:: HOW TO COMPLETE THIS TASK ::
Count the lines in the records beneath this task that contain the string "codes", then give the count by itself.

(Records from a dataset)
☆ ☆ ☆ ☆ ☆ ☆ ☆

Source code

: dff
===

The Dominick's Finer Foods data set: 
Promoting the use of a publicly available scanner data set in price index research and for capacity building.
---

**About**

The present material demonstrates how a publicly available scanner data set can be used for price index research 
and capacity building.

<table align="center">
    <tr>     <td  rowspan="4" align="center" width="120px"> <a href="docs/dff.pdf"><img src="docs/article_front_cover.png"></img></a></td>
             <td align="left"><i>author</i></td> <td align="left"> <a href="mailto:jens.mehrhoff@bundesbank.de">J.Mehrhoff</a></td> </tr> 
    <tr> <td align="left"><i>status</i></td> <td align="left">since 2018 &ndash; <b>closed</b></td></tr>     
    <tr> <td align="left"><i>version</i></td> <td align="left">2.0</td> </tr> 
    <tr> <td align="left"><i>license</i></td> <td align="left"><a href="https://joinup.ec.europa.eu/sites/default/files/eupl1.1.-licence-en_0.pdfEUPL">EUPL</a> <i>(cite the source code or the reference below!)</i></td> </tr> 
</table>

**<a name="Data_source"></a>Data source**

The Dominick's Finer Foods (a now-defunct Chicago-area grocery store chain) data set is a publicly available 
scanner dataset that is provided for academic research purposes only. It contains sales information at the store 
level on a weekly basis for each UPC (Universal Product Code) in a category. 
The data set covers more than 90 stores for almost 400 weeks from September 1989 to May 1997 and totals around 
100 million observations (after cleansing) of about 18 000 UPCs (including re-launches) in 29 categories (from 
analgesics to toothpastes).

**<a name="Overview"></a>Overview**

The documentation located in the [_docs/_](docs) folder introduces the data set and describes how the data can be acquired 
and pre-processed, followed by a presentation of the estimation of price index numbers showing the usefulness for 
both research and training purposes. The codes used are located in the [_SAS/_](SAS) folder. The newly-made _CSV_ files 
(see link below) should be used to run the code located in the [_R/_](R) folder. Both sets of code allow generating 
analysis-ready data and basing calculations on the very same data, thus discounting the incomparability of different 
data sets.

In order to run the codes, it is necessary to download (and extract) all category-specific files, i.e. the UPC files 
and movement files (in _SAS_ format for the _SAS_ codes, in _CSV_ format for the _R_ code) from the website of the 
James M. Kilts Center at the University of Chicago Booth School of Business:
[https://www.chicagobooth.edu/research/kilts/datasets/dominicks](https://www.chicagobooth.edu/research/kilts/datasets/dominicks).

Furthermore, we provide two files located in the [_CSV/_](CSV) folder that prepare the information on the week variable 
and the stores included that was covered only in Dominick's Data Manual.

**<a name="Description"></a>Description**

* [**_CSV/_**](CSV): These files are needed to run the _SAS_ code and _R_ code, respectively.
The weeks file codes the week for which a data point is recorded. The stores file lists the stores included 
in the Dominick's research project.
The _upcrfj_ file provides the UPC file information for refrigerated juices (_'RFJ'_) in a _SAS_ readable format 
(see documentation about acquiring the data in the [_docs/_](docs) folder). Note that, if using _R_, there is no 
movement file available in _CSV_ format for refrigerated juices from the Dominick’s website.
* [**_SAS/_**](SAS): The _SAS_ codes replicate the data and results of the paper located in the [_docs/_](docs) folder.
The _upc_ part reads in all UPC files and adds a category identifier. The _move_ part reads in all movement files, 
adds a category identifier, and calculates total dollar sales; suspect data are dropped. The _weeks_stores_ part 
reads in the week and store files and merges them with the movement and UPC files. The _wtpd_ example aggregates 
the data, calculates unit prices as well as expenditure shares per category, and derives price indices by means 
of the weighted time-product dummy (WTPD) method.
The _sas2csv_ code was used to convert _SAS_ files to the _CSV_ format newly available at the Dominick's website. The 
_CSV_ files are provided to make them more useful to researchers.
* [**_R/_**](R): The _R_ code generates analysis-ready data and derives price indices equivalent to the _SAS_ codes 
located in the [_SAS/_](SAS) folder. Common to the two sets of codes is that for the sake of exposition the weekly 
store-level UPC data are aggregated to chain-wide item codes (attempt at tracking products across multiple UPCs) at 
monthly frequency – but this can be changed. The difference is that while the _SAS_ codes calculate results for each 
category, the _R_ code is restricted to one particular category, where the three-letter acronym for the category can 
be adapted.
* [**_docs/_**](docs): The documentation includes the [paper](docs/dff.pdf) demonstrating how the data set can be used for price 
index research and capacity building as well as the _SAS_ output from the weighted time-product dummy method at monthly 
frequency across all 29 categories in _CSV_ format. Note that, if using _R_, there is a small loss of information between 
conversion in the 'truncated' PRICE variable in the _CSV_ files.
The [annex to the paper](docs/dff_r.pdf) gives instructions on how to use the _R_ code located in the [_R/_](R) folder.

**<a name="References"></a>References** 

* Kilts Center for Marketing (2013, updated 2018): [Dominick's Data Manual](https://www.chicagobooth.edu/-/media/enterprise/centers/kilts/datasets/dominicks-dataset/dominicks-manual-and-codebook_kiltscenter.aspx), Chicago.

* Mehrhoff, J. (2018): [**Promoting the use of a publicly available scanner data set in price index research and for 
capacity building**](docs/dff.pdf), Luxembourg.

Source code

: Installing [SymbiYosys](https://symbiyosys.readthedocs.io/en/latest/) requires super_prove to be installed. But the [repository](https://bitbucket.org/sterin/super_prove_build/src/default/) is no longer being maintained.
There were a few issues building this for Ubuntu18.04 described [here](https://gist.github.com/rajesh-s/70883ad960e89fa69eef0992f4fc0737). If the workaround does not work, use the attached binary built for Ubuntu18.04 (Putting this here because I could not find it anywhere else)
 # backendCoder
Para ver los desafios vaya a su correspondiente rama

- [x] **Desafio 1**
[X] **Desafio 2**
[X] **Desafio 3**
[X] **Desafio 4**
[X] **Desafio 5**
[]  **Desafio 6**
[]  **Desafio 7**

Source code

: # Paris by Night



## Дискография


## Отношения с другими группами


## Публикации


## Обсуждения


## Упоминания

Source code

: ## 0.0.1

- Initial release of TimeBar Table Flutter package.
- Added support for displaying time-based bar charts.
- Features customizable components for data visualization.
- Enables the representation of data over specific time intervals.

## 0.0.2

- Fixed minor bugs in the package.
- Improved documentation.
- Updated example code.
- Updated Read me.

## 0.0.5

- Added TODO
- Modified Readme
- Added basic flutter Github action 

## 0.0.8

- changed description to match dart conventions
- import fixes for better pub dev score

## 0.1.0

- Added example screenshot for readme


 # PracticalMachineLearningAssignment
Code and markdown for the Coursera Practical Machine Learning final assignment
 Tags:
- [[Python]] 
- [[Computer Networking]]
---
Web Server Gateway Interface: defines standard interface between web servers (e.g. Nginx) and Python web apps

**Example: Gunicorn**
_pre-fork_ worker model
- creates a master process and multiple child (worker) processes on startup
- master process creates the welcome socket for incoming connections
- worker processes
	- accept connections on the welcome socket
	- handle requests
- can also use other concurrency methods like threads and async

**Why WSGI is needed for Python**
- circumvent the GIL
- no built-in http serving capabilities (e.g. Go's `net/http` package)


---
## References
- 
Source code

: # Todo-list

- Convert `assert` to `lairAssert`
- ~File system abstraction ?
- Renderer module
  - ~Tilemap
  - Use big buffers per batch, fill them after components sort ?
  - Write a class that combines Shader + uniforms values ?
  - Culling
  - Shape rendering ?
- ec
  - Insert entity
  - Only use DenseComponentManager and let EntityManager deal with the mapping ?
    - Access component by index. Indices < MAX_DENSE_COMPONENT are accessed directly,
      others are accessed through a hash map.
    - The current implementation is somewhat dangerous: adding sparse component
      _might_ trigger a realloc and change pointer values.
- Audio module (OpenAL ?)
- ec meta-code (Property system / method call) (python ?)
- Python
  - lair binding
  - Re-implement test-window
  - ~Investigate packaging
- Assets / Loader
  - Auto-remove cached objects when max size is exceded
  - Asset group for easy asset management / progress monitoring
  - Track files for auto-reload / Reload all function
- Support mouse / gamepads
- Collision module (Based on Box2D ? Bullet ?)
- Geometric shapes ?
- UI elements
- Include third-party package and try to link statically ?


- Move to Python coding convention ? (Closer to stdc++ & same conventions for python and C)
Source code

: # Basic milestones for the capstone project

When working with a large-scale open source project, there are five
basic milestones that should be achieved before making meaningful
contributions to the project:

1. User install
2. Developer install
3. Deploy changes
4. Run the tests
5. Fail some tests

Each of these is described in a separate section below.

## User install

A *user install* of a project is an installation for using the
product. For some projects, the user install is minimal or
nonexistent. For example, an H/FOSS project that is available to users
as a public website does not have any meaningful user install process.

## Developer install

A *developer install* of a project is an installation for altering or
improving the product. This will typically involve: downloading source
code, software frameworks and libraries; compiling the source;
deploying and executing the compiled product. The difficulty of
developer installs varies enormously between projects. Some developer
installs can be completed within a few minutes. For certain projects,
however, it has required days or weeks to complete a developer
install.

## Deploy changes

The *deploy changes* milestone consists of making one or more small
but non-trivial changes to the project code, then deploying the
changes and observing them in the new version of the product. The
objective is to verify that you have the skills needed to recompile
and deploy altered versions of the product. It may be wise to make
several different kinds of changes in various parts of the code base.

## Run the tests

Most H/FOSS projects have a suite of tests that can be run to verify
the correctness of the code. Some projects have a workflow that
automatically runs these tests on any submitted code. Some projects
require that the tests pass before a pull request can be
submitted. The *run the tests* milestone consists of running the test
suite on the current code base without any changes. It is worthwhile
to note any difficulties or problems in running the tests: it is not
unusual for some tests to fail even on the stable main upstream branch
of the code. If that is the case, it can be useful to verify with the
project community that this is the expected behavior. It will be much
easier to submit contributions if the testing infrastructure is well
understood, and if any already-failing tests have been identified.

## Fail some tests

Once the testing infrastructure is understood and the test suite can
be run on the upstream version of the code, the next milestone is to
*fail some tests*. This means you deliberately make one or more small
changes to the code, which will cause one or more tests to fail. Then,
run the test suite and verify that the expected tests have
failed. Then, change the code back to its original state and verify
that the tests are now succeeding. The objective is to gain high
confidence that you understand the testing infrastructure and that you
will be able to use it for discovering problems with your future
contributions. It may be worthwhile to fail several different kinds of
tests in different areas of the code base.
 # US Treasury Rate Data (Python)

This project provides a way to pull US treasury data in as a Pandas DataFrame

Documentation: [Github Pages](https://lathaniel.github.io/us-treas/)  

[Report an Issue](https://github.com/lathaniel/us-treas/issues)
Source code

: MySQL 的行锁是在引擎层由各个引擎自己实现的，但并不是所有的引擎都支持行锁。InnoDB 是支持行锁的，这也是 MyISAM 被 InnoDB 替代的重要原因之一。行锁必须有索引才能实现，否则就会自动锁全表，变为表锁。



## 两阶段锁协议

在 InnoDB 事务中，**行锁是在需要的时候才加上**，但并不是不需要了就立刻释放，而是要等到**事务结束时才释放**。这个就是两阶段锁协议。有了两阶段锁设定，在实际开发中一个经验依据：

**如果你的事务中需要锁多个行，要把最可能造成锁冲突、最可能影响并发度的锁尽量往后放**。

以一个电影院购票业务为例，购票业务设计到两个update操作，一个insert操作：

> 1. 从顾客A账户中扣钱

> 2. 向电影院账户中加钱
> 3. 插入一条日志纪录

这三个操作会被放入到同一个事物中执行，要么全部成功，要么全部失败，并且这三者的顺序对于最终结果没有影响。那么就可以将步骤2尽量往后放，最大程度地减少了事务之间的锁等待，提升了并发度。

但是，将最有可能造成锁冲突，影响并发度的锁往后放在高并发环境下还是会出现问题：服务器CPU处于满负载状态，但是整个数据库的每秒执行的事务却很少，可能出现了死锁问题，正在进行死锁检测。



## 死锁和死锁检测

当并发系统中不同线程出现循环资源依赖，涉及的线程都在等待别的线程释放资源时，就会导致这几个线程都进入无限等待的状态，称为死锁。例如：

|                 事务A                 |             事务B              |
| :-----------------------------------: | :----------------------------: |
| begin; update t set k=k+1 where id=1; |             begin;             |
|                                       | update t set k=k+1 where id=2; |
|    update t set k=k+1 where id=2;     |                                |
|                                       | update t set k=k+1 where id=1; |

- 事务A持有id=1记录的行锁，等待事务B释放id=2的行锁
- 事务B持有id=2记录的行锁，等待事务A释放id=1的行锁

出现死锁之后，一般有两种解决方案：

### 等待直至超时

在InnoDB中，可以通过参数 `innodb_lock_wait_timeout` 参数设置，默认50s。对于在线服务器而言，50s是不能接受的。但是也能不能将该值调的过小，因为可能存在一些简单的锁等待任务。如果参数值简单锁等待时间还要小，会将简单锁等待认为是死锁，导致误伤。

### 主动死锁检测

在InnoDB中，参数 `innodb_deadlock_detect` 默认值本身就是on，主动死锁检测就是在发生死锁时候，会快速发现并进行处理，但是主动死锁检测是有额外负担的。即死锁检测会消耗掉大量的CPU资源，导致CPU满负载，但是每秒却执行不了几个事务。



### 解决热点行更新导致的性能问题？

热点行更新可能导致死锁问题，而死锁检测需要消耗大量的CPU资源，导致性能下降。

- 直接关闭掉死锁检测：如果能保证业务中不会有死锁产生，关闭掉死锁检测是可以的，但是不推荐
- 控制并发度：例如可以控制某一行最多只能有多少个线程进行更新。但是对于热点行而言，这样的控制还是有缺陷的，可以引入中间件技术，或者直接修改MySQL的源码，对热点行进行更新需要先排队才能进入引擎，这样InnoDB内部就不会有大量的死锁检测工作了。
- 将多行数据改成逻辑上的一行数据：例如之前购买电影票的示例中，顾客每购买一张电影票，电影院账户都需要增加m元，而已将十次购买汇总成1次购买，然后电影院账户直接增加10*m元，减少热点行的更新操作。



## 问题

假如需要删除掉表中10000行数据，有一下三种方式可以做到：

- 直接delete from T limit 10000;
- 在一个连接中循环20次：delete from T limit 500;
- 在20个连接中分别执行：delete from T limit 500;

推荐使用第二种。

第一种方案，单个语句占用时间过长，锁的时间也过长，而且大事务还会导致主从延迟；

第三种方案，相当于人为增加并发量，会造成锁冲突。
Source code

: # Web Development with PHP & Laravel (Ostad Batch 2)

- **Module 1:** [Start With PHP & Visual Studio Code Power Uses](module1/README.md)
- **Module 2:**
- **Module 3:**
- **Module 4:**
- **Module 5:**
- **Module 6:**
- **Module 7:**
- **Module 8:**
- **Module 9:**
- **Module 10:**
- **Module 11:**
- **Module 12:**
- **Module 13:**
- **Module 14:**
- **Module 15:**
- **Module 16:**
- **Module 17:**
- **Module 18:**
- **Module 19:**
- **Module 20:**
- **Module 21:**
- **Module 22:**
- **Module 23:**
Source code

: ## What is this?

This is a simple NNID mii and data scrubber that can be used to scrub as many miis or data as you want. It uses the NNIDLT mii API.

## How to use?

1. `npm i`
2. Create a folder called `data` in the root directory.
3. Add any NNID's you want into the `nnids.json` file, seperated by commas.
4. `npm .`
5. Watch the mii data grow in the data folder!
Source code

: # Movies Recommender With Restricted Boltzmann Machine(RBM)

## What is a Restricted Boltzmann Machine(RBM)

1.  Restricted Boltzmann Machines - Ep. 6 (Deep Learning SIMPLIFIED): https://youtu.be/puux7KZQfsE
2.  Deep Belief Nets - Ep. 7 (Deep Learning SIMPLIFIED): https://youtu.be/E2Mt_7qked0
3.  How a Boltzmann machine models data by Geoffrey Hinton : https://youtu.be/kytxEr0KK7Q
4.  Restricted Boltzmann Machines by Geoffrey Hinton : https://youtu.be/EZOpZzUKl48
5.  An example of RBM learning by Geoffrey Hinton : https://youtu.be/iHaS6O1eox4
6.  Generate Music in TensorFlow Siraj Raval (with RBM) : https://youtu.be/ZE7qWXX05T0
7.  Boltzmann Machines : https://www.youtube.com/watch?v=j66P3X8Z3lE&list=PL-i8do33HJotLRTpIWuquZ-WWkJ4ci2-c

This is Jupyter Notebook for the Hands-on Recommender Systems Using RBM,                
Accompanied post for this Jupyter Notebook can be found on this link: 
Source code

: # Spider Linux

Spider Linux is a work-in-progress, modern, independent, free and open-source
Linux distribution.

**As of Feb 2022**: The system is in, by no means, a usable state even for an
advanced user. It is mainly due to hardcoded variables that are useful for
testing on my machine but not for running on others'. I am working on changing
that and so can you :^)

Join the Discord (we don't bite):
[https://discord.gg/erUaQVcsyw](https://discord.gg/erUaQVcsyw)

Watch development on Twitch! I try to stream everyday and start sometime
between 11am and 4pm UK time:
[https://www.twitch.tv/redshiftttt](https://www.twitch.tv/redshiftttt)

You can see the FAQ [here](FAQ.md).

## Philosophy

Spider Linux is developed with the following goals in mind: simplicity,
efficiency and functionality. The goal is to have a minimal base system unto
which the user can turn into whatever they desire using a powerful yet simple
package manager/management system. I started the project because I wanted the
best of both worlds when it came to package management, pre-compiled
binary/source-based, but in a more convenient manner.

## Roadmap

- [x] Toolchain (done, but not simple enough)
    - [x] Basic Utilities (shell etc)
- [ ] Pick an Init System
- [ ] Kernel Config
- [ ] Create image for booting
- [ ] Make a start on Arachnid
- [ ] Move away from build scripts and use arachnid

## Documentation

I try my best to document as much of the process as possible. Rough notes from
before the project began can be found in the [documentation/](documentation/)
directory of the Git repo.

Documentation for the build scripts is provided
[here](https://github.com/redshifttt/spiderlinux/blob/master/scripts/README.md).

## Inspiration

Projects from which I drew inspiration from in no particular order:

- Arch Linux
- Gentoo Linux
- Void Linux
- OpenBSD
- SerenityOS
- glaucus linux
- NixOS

☆ ☆ ☆ ☆ ☆ ☆ ☆

:: TASK ANSWER ::
9